What does wireless internet have to do with healthcare? At the moment, not much. Broadband penetration and 4G technology have helped connect billions of people, but they haven’t had any noticeable impact on their health and well-being. Last year, Vancouver-based telecommunications giant TELUS (TSX:T)(NYSE:TU) decided to change that.
The company spent $100 million to acquire a chain of 30 boutique corporate and employee health clinics across Canada. It’s also partnered with UK-based virtual healthcare technology provider Babylon and deployed $5 million to create a national network of mobile clinics.
These partnerships help TELUS Health get corporate subscribers to its premium clinics across the country, allow elderly patients to interact with a registered physician via an app on their phone, and deliver critical care through a network of modified vans that act as clinics-on-wheels across the region. It’s still early days, but the overarching theme of innovative and premium health solutions is already apparent.
TELUS Health is perhaps the only example of an established telecom company entering the healthcare space. It’s an unexpected and seemingly odd move, but on closer examination, the strategy comes across as a clever way to establish a foothold in the next frontier of digital innovation.
Healthcare, by all measures, is ripe for disruption. The costs of private care have far exceeded the rate of core inflation, and the quality or accessibility of healthcare hasn’t noticeably improved. According to the 2019 Global Medical Trend Report, the cost of healthcare in Canada is expected to rise 6% in 2019, while inflation remains at 2.1%. In other words, health costs are going up at triple the rate of everything else.

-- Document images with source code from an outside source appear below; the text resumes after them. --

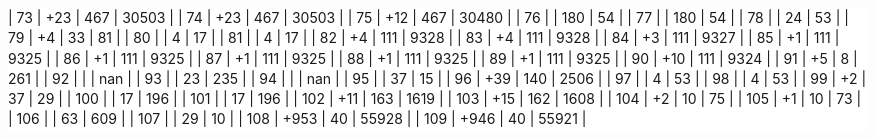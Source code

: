 |  73 |   +23 |   467    |   30503 |
|  74 |   +23 |   467    |   30503 |
|  75 |   +12 |   467    |   30480 |
|  76 |       |   180    |      54 |
|  77 |       |   180    |      54 |
|  78 |       |    24    |      53 |
|  79 |    +4 |    33    |      81 |
|  80 |       |     4    |      17 |
|  81 |       |     4    |      17 |
|  82 |    +4 |   111    |    9328 |
|  83 |    +4 |   111    |    9328 |
|  84 |    +3 |   111    |    9327 |
|  85 |    +1 |   111    |    9325 |
|  86 |    +1 |   111    |    9325 |
|  87 |    +1 |   111    |    9325 |
|  88 |    +1 |   111    |    9325 |
|  89 |    +1 |   111    |    9325 |
|  90 |   +10 |   111    |    9324 |
|  91 |    +5 |     8    |     261 |
|  92 |       |          |     nan |
|  93 |       |    23    |     235 |
|  94 |       |          |     nan |
|  95 |       |    37    |      15 |
|  96 |   +39 |   140    |    2506 |
|  97 |       |     4    |      53 |
|  98 |       |     4    |      53 |
|  99 |    +2 |    37    |      29 |
| 100 |       |    17    |     196 |
| 101 |       |    17    |     196 |
| 102 |   +11 |   163    |    1619 |
| 103 |   +15 |   162    |    1608 |
| 104 |    +2 |    10    |      75 |
| 105 |    +1 |    10    |      73 |
| 106 |       |    63    |     609 |
| 107 |       |    29    |      10 |
| 108 |  +953 |    40    |   55928 |
| 109 |  +946 |    40    |   55921 |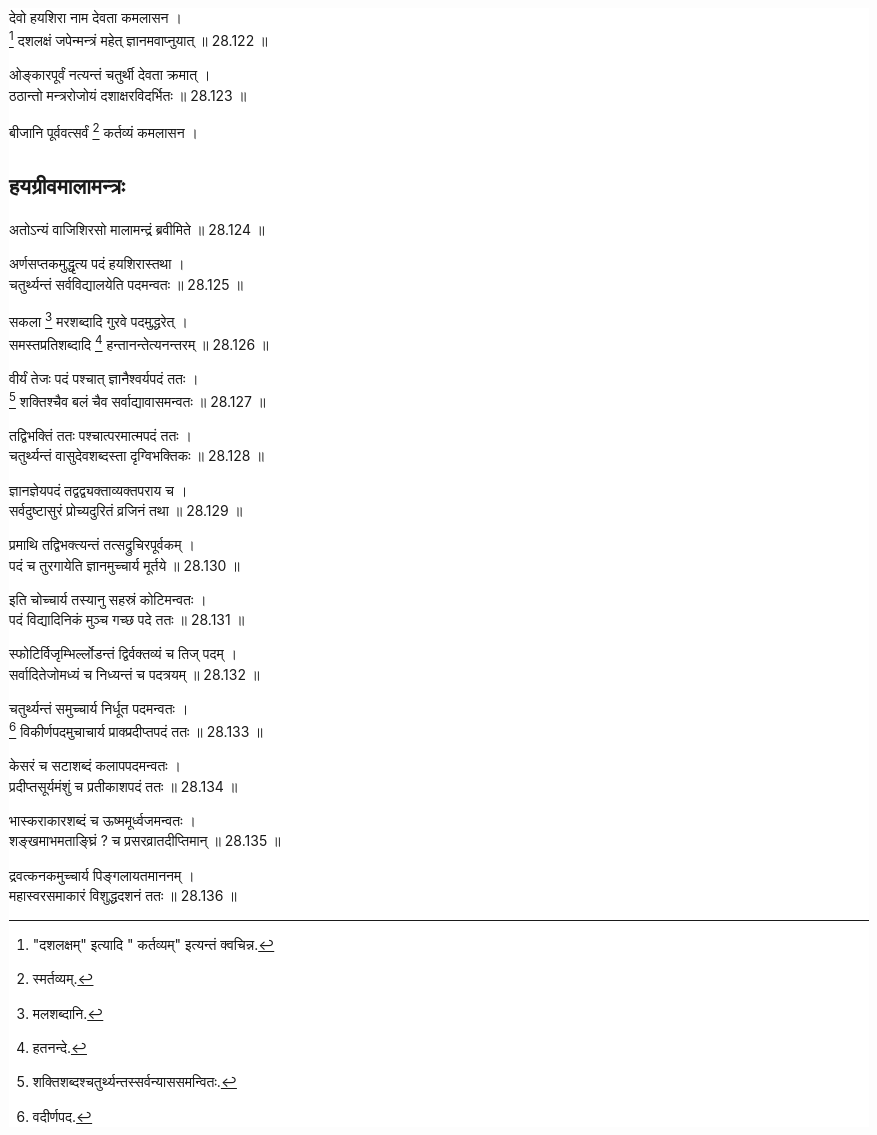 देवो हयशिरा नाम देवता कमलासन ।  
[^41] दशलक्षं जपेन्मन्त्रं महेत् ज्ञानमवाप्नुयात् ॥ 28.122 ॥


[^41]: "दशलक्षम्" इत्यादि " कर्तव्यम्" इत्यन्तं क्वचिन्न.


ओङ्कारपूर्वं नत्यन्तं चतुर्थी देवता क्रमात् ।  
ठठान्तो मन्त्ररोजोयं दशाक्षरविदर्भितः ॥ 28.123 ॥

बीजानि पूर्ववत्सर्वं [^42] कर्तव्यं कमलासन ।  
## हयग्रीवमालामन्त्रः

अतोऽन्यं वाजिशिरसो मालामन्द्रं ब्रवीमिते ॥ 28.124 ॥


[^42]: स्मर्तव्यम्.


अर्णसप्तकमुद्धृत्य पदं हयशिरास्तथा ।  
चतुर्थ्यन्तं सर्वविद्यालयेति पदमन्वतः ॥ 28.125 ॥

सकला [^43] मरशब्दादि गुरवे पदमुद्धरेत् ।  
समस्तप्रतिशब्दादि [^44] हन्तानन्तेत्यनन्तरम् ॥ 28.126 ॥


[^43]: मलशब्दानि.



[^44]: हतनन्दे.


वीर्यं तेजः पदं पश्चात् ज्ञानैश्वर्यपदं ततः ।  
[^45] शक्तिश्चैव बलं चैव सर्वाद्यावासमन्वतः ॥ 28.127 ॥


[^45]: शक्तिशब्दश्चतुर्थ्यन्तस्सर्वन्याससमन्वितः.


तद्विभक्तिं ततः पश्चात्परमात्मपदं ततः ।  
चतुर्थ्यन्तं वासुदेवशब्दस्ता दृग्विभक्तिकः ॥ 28.128 ॥

ज्ञानज्ञेयपदं तद्वद्व्यक्ताव्यक्तपराय च ।  
सर्वदुष्टासुरं प्रोच्यदुरितं व्रजिनं तथा ॥ 28.129 ॥

प्रमाथि तद्विभक्त्यन्तं तत्सद्रुचिरपूर्वकम् ।  
पदं च तुरगायेति ज्ञानमुच्चार्य मूर्तये ॥ 28.130 ॥

इति चोच्चार्य तस्यानु सहस्रं कोटिमन्वतः ।  
पदं विद्यादिनिकं मुञ्च गच्छ पदे ततः ॥ 28.131 ॥

स्फोटिर्विजृम्भिर्ल्लोडन्तं द्विर्वक्तव्यं च तिज् पदम् ।  
सर्वादितेजोमध्यं च निध्यन्तं च पदत्रयम् ॥ 28.132 ॥

चतुर्थ्यन्तं समुच्चार्य निर्धूत पदमन्वतः ।  
[^46] विकीर्णपदमुचाचार्य प्राक्प्रदीप्तपदं ततः ॥ 28.133 ॥


[^46]: वदीर्णपद.


केसरं च सटाशब्दं कलापपदमन्वतः ।  
प्रदीप्तसूर्यमंशुं च प्रतीकाशपदं ततः ॥ 28.134 ॥

भास्कराकारशब्दं च ऊष्ममूर्ध्वजमन्वतः ।  
शङ्खमाभमताङ्घ्रिं ? च प्रसरव्रातदीप्तिमान् ॥ 28.135 ॥

द्रवत्कनकमुच्चार्य पिङ्गलायतमाननम् ।  
महास्वरसमाकारं विशुद्धदशनं ततः ॥ 28.136 ॥


[^1]: मुखवर्णम्.
[^2]: वित्.
[^3]: बह्मर्ण.
[^4]: विभूषितम्.
[^5]: देवदेवं च.
[^6]: पतङ्गामृत.
[^7]: माकारं.
[^8]: बिन्दु.
[^9]: अत्र--"कामकामेश्वरी" इत्यर्धं क्वचिदधिकमस्ति.
[^10]: मादिच.
[^11]: तदा ब्रह्मन् प्रथमम्.
[^12]: करोति च पदं ततः.
[^13]: हेतु.
[^14]: ध्यात्वा.
[^15]: युवानं.
[^16]: स्रस्वस्त्र.
[^17]: प्रभावात्.
[^18]: जपन् भूयस्तदा.
[^19]: कामार्थौस धर्मौ.
[^20]: बलसिद्धिं.
[^21]: अष्टसूत्रधरम्.
[^22]: कमलम्. केवलम्.
[^23]: बहुलं.
[^24]: श्रीधरं विजयं.
[^25]: सप्तमम्.
[^26]: माययो.
[^28]: द्विः परमिरयेत् । शशाङ्कं भुवनं वह्निं भुवनं द्विरदं पठेत् ॥
[^29]: कलशमादिशेत्. कमलमादिमम्.
[^30]: विसस्वान्.
[^31]: " प्रभञ्चने" त्यादिसार्धं श्लोकद्वयं - क्वचिन्नास्ति.
[^32]: न्तं च.
[^33]: दीर्घघोणी. सोमऋषिः.
[^34]: कलशम्.
[^35]: मोदनम्.
[^36]: तथा.
[^37]: सेन्द्रम्.
[^38]: मुच्यते.
[^39]: कलात्मा कामात्मा.
[^40]: बन्धु.
[^47]: श्रुत्वा.
[^48]: महाशुवर्णसंयुक्त श्रवणेति पदं पठेत् ।
[^49]: ध्वंसिर्ण्यन्त स्तथाध्मापिर्हन्तिर्ग्रन्थिस्तथादिभिः । पचिर्मथिश्च .
[^50]: र्मन्दिश्च.
[^51]: भगवच्छब्दं यज्ञ.
[^52]: न्यादिमन्वक्.
[^53]: मोङ्कौरहृदयं ततः । सदादिब्रह्म.
[^54]: सदा सद्ब्राह्म सदासच्चात्मेति
[^55]: बलं.
[^56]: जपो मन्त्रस्य सिद्धदः.
[^57]: अविस्मृतिश्च नास्यस्यात्पुरु.
[^58]: शब्दान्येवं स.
[^59]: "जीमूतमादिं इत्यरभ्य" " नासिक्यमुद्धरेत्" इत्यन्तं क्वचिन्न.
[^60]: रेफम्.
[^61]: न्दुं सदण्दकं.
[^62]: ठान्तोमन्त्र उदीरितः.
[^63]: न्तं मन्त्र.
[^64]: तत्सुबन्दं.
[^65]: शायिन्निन.
[^66]: सम्पूर्णं.
[^67]: मधुरेति.
[^68]: इदमर्धं क्वचिदधिकमस्ति.
[^69]: सहस्रादि.
[^70]: पूर्वं जितं प्रतिजयं.
[^71]: च्चरेत्.
[^72]: वशङ्करम नूद्धरेत्.
[^73]: यञ्चमध्यं च पूर्वादि.
[^74]: निवारणं.
[^75]: कृत्याभिभूति.
[^76]: अन्नाधिपद्यादि.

This disconnect makes the healthcare industry in North America, and Canada in particular, ripe for disruption, and many Canadians seem to agree. A recent study by the Canadian Medical Association found that 70% of Canadians would take advantage of virtual physician visits. 75% believe technology can help solve systemic issues in the health industry.
With this in mind, TELUS’ healthcare ventures seem ahead of the curve. The subsidiary is targeting the top-end of a market that could soon be redefined with cutting-edge technologies.
The services they offer, including virtual care appointments, private and secure personal health records, mental health applications, mobile health delivery and emergency response tools, seem tailored for large-scale enterprises and high-income seniors.
For example, part of their network now includes four luxury clinics in British Columbia and Alberta that serve business executives and employees covered under business health programs. Annual membership fees range from $3,500 to $4,500. High-end health services like these are a way to generate high-margin and recession-proof cash flow from recurring income streams.
The business model is further augmented by the fact that TELUS Health will harness medical data to develop artificial intelligence solutions for doctors and clinics on its network. The company could build a robust competitive edge if it collects and leverages this data before the sector gets competitive.
Bottom line
I think the strategy to diversify into healthcare is genius. The natural synergies between health tech and telecoms aren’t apparent just yet, but TELUS’ ability to deploy capital in a market that is aching for disruption should yield great results for investors over the long-run.